- **Work order**:
Would it be possible to reproduce every entry exactly, please?

Stored entries:
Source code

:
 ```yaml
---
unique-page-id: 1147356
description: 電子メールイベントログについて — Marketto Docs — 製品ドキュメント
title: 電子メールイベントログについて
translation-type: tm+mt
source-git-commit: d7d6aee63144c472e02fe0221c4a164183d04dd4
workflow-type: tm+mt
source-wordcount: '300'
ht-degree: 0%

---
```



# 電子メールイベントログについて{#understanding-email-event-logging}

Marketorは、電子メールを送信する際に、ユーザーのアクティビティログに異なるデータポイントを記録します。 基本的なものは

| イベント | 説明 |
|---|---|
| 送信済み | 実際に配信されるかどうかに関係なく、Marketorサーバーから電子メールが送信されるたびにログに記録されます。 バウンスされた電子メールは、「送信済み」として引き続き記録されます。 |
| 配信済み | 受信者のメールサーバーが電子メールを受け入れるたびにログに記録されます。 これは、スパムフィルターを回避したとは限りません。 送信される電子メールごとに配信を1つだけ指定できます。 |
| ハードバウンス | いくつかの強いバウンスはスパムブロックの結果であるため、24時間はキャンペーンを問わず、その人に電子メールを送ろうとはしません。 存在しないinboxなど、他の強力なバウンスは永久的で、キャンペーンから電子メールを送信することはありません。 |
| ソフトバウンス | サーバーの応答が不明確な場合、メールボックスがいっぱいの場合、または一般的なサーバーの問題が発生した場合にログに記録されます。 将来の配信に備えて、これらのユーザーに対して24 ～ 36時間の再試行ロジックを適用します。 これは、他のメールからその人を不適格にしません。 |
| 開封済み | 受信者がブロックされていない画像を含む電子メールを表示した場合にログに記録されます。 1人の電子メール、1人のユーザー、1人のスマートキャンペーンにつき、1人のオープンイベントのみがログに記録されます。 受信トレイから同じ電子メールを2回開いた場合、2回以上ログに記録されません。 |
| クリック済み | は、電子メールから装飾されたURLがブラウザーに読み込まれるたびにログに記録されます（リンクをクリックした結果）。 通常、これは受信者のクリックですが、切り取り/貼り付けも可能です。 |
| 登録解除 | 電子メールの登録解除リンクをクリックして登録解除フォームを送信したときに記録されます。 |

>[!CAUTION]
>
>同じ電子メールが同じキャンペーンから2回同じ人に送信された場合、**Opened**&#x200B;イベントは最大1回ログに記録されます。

- **Answer space**:
Source code

:
 ```yaml
---
unique-page-id: 1147356
description: 電子メールイベントログについて — Marketto Docs — 製品ドキュメント
title: 電子メールイベントログについて
translation-type: tm+mt
source-git-commit: d7d6aee63144c472e02fe0221c4a164183d04dd4
workflow-type: tm+mt
source-wordcount: '300'
ht-degree: 0%

---
```



# 電子メールイベントログについて{#understanding-email-event-logging}

Marketorは、電子メールを送信する際に、ユーザーのアクティビティログに異なるデータポイントを記録します。 基本的なものは

| イベント | 説明 |
|---|---|
| 送信済み | 実際に配信されるかどうかに関係なく、Marketorサーバーから電子メールが送信されるたびにログに記録されます。 バウンスされた電子メールは、「送信済み」として引き続き記録されます。 |
| 配信済み | 受信者のメールサーバーが電子メールを受け入れるたびにログに記録されます。 これは、スパムフィルターを回避したとは限りません。 送信される電子メールごとに配信を1つだけ指定できます。 |
| ハードバウンス | いくつかの強いバウンスはスパムブロックの結果であるため、24時間はキャンペーンを問わず、その人に電子メールを送ろうとはしません。 存在しないinboxなど、他の強力なバウンスは永久的で、キャンペーンから電子メールを送信することはありません。 |
| ソフトバウンス | サーバーの応答が不明確な場合、メールボックスがいっぱいの場合、または一般的なサーバーの問題が発生した場合にログに記録されます。 将来の配信に備えて、これらのユーザーに対して24 ～ 36時間の再試行ロジックを適用します。 これは、他のメールからその人を不適格にしません。 |
| 開封済み | 受信者がブロックされていない画像を含む電子メールを表示した場合にログに記録されます。 1人の電子メール、1人のユーザー、1人のスマートキャンペーンにつき、1人のオープンイベントのみがログに記録されます。 受信トレイから同じ電子メールを2回開いた場合、2回以上ログに記録されません。 |
| クリック済み | は、電子メールから装飾されたURLがブラウザーに読み込まれるたびにログに記録されます（リンクをクリックした結果）。 通常、これは受信者のクリックですが、切り取り/貼り付けも可能です。 |
| 登録解除 | 電子メールの登録解除リンクをクリックして登録解除フォームを送信したときに記録されます。 |

>[!CAUTION]
>
>同じ電子メールが同じキャンペーンから2回同じ人に送信された場合、**Opened**&#x200B;イベントは最大1回ログに記録されます。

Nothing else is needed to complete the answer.